The edge that separates what is ‘obvious’ from what is ‘significant’

If a defect is deemed obvious, does it also mean that it was 'not insignificant' so as to warrant remedial action on the defendant's part? Does the history surrounding the defect play a role in determining whether remedial action ought to have been taken? The Court of Appeal has revisited these issues in the following case.

 

Judgment Date: 18 December 2018
Citation: Bruce v Apex Software Pty Limited t/as Lark Ellen Aged Care [2018] NSWCA 330
Jurisdiction: NSW Court of Appeal1

Principles

  1. Whether a risk is considered 'obvious' within the meaning of s 5F of the Civil Liability Act 2002 (CLA) will have an impact on its perceived significance under s 5B(1)(b). If the obvious risk is also considered to be insignificant, then the action in negligence will fail in its entirety.
  2. Whether a defendant was required to take remedial steps to address a risk that was 'not insignificant' will depend in part on the length of time that the risk was present and whether there were any prior incidents arising from it.

Background

Mrs Lorraine Bruce, (the plaintiff) tripped outside an aged care facility on 15 June 2015 and sustained injury. District Court proceedings were brought on her behalf for damages in negligence against Apex Software Pty Limited, (the defendant) being the operator of the facility.

The uncontested facts are that the plaintiff tripped on a 10 to 20 mm height difference between the edge of the concrete and brick pavers delineating the entrance. This height difference was, on balance, present since the year 2000 without incident and had not been flagged as requiring remedial action in the bi-yearly safety inspections of the defendant. The plaintiff herself had uneventfully walked across the area around 100 times in the 9 months prior to her accident.

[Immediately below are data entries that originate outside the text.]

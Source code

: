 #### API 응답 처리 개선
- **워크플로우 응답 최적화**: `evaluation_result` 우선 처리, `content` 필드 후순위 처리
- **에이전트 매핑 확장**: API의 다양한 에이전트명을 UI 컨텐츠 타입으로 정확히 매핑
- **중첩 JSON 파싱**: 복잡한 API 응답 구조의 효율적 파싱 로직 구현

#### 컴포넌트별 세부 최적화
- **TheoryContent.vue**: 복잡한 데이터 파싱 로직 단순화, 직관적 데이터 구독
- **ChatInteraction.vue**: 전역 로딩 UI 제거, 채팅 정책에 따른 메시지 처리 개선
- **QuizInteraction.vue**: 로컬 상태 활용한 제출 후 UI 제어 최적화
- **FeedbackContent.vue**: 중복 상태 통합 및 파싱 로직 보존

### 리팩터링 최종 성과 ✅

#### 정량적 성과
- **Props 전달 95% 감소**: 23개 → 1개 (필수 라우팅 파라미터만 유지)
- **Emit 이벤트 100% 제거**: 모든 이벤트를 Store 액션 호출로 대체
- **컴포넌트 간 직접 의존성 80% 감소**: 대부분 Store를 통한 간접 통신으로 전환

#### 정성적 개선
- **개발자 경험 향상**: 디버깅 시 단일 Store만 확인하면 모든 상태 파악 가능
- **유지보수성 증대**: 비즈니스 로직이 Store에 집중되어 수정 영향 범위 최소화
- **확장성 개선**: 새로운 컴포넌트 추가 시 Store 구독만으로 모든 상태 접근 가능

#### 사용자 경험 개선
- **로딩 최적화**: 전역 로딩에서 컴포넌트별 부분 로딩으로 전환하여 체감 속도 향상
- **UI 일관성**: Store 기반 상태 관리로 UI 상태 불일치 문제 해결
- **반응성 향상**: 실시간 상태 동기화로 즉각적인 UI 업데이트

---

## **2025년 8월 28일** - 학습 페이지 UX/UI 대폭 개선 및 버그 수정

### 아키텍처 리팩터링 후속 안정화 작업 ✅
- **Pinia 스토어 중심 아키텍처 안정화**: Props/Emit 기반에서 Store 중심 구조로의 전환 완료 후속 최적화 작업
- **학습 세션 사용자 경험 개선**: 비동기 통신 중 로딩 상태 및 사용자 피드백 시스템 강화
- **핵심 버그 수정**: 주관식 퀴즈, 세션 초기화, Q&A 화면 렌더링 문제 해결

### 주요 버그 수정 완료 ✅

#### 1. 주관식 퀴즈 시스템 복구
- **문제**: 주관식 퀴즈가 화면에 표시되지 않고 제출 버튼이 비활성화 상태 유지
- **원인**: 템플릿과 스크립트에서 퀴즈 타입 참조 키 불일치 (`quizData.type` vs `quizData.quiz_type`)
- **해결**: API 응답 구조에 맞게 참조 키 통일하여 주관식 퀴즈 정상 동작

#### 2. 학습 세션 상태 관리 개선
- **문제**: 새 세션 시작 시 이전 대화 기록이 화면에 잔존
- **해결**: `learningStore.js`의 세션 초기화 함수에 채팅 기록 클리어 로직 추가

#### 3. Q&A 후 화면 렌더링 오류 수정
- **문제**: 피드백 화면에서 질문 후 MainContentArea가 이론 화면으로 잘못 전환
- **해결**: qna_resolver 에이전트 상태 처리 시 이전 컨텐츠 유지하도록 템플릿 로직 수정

It was alleged by the plaintiff at trial that the defendant ought to have remedied the height difference by raising the brick pavers to the level of the adjacent concrete. His Honour Dicker SC DCJ disagreed and held there was no breach of the duty of care owed to the plaintiff. His Honour also found in the alternative that a deduction of 15% ought to apply for contributory negligence due to the plaintiff's failure to keep a proper lookout.

Court of Appeal

The plaintiff appealed on four main grounds as to liability:
  1. the trial judge erred in finding that the safety inspections undertaken by the defendant before the accident were reasonable and adequate;
  2. the trial judge erred in finding that the defendant was not under a duty to rectify the height difference in question when it became aware of it;
  3. the trial judge erred in finding that the risk of harm was insignificant; and
  4. the trial judge erred in finding that the risk was an obvious risk.
The plaintiff did not challenge the finding of contributory negligence.

In a unanimous judgment, Meagher JA held the primary judge was correct in finding the risk of someone tripping and falling was "insignificant" because of the obviousness of that risk and the remoteness of the likelihood that people using the area would fail to observe and take account of the uneven surface.

The court went on to distinguish between the defendant not identifying a significant risk of harm during its prior safety inspections on the one hand and, on the other hand, the plaintiff failing to observe the height difference immediately before her accident. The former simply meant that the defendant did not consider that the height difference warranted any action, but that is not evidence that the risk was not 'obvious' or somehow concealed. On the contrary, the court drew a direct connection between the obviousness of the risk from the plaintiff's view and the insignificance of that same risk from the defendant's point of view.

Furthermore, it was held that even if the risk was 'not insignificant' within the meaning of s 5B(1)(b) of the CLA, the defendant would still not have been required to take remedial action given the longstanding use of the area without prior incident and in line with the test under ss 5B(1)(c) and 5B(2) of the CLA.

The appeal was dismissed with costs.

Why this case is important

It is trite that there is no duty to warn of an 'obvious risk' under the CLA. While the obvious risk defence addresses only one aspect of any given claim (i.e. the failure to warn), it can also be the cornerstone to a more holistic defence in rebutting all allegations of negligence.

This reason is found in the inverse relationship between the obviousness of the risk and its perceived significance: The more obvious or pronounced the defect is to the reasonable person, the less significant the risk of harm arising from it will be. It is in fact the less obvious risks that pose a greater risk of harm in the eyes of the Court.

Plaintiffs wishing to litigate their claims in this context must also be mindful that the mere presence of an imperfection or defect does not automatically give rise to a duty to rectify it. It is crucial to examine the history of that defect (and the plaintiff's prior contact with it) to determine the probability of an injury occurring. The more uneventful and lengthy the history, the lower that probability becomes and with it the chances of establishing negligence.


1 Meagher JA, Leeming JA and White JA.